- **PROBLEM TO SOLVE**
Say how many lines in the entries below mention "sigma", with no other words.

- **RECORDS FOR THE TASK**
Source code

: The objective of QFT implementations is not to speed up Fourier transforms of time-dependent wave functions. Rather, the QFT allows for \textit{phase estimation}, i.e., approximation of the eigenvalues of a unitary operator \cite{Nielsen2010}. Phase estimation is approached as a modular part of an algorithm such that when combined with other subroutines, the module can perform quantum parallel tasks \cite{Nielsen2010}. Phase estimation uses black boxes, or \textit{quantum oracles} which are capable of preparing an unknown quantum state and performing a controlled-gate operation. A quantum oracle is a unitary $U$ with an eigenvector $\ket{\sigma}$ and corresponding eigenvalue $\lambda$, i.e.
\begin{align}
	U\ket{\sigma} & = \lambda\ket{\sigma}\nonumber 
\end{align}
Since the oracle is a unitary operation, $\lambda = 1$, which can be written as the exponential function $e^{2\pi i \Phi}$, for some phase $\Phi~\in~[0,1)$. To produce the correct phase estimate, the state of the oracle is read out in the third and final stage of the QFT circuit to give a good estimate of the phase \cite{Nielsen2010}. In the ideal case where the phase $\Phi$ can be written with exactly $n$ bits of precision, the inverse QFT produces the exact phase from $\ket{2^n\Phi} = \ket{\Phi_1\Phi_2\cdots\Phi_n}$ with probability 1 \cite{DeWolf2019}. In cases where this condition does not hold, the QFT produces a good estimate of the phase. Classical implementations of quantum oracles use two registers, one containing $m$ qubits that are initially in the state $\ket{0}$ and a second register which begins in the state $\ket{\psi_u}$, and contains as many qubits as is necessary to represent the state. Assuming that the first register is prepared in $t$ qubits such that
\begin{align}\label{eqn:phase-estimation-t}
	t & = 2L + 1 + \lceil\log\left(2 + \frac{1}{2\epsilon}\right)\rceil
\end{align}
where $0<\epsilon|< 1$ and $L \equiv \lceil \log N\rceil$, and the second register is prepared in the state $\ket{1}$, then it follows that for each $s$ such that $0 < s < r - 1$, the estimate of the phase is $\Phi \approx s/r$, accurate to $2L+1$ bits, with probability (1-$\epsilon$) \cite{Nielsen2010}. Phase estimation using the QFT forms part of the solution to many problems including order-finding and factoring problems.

- **YOUR SOLUTION**
2